What is being asked: The full listing, from first line to last, should be set down again exactly.

----

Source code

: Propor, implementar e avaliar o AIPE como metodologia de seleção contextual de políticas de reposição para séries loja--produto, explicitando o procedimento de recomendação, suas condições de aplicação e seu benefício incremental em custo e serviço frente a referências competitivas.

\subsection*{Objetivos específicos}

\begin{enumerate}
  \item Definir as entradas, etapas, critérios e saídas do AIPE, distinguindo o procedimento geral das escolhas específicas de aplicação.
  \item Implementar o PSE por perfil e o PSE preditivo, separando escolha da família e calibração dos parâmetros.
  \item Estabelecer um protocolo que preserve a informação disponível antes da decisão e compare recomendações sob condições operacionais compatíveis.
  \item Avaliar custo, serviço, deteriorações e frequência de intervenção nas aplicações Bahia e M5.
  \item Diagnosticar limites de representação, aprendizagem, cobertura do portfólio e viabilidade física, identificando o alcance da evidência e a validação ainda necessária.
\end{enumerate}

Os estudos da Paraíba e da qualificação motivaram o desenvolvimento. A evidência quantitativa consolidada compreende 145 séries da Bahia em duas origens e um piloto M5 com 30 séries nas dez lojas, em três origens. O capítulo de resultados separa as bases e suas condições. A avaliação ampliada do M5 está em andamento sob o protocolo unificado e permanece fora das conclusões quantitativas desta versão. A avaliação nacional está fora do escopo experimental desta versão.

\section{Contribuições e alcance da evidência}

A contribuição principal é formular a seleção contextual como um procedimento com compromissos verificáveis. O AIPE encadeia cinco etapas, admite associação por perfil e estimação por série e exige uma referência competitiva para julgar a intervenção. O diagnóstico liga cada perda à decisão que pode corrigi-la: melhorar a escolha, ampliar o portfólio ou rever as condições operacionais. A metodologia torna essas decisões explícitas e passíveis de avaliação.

----

Exercise solution:
Source code

: Propor, implementar e avaliar o AIPE como metodologia de seleção contextual de políticas de reposição para séries loja--produto, explicitando o procedimento de recomendação, suas condições de aplicação e seu benefício incremental em custo e serviço frente a referências competitivas.

\subsection*{Objetivos específicos}

\begin{enumerate}
  \item Definir as entradas, etapas, critérios e saídas do AIPE, distinguindo o procedimento geral das escolhas específicas de aplicação.
  \item Implementar o PSE por perfil e o PSE preditivo, separando escolha da família e calibração dos parâmetros.
  \item Estabelecer um protocolo que preserve a informação disponível antes da decisão e compare recomendações sob condições operacionais compatíveis.
  \item Avaliar custo, serviço, deteriorações e frequência de intervenção nas aplicações Bahia e M5.
  \item Diagnosticar limites de representação, aprendizagem, cobertura do portfólio e viabilidade física, identificando o alcance da evidência e a validação ainda necessária.
\end{enumerate}

Os estudos da Paraíba e da qualificação motivaram o desenvolvimento. A evidência quantitativa consolidada compreende 145 séries da Bahia em duas origens e um piloto M5 com 30 séries nas dez lojas, em três origens. O capítulo de resultados separa as bases e suas condições. A avaliação ampliada do M5 está em andamento sob o protocolo unificado e permanece fora das conclusões quantitativas desta versão. A avaliação nacional está fora do escopo experimental desta versão.

\section{Contribuições e alcance da evidência}

A contribuição principal é formular a seleção contextual como um procedimento com compromissos verificáveis. O AIPE encadeia cinco etapas, admite associação por perfil e estimação por série e exige uma referência competitiva para julgar a intervenção. O diagnóstico liga cada perda à decisão que pode corrigi-la: melhorar a escolha, ampliar o portfólio ou rever as condições operacionais. A metodologia torna essas decisões explícitas e passíveis de avaliação.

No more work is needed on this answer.